▸ **Entries shown**

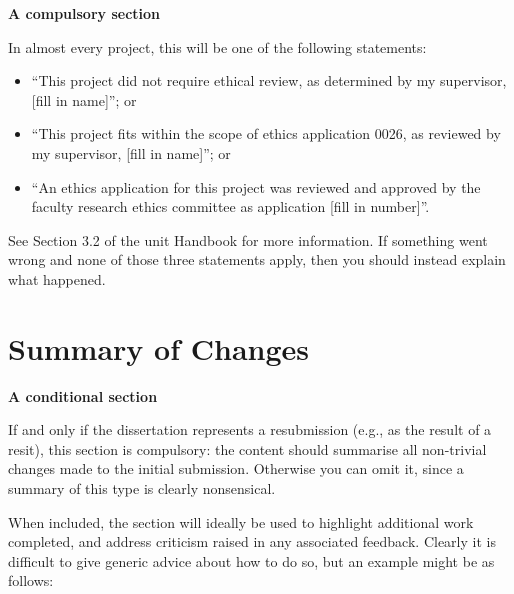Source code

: \documentclass[oneside,%
                    author={Malak Hajji},
                    degree={BSc},
                    title={Designing An Accessible Computational Toolkit For Students},
                  subtitle={With Mixed Visual Abilities}]{dissertation}
\begin{document}
{\bf A compulsory section} 
\vspace{1cm} 

In almost every project, this will be one of the following statements:
    \begin{itemize}
        \item ``This project did not require ethical review, as determined by my supervisor, [fill in name]''; or
        \item ``This project fits within the scope of ethics application 0026, as reviewed by my supervisor, [fill in name]''; or
        \item ``An ethics application for this project was reviewed and approved by the faculty research ethics committee as application [fill in number]''.
    \end{itemize}
    
See Section 3.2 of the unit Handbook for more information. If something went wrong and none of those three statements apply, then you should instead explain what happened.



\chapter*{Summary of Changes}

{\bf A conditional section} 
\vspace{1cm} 

If and only if the dissertation represents a resubmission (e.g., as the result of
a resit), this section is compulsory: the content should summarise all
non-trivial changes made to the initial submission.  Otherwise you can
omit it, since a summary of this type is clearly nonsensical.

When included, the section will ideally be used to highlight additional
work completed, and address criticism raised in any associated feedback.
Clearly it is difficult to give generic advice about how to do so, but
an example might be as follows:
\end{document}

▸ **What the exercise asks**
Begin at the line containing "See Section 3.2" and reproduce each line through the end of the records above.

▸ **Exercise result**
See Section 3.2 of the unit Handbook for more information. If something went wrong and none of those three statements apply, then you should instead explain what happened.



\chapter*{Summary of Changes}

{\bf A conditional section} 
\vspace{1cm} 

If and only if the dissertation represents a resubmission (e.g., as the result of
a resit), this section is compulsory: the content should summarise all
non-trivial changes made to the initial submission.  Otherwise you can
omit it, since a summary of this type is clearly nonsensical.

When included, the section will ideally be used to highlight additional
work completed, and address criticism raised in any associated feedback.
Clearly it is difficult to give generic advice about how to do so, but
an example might be as follows:
\end{document}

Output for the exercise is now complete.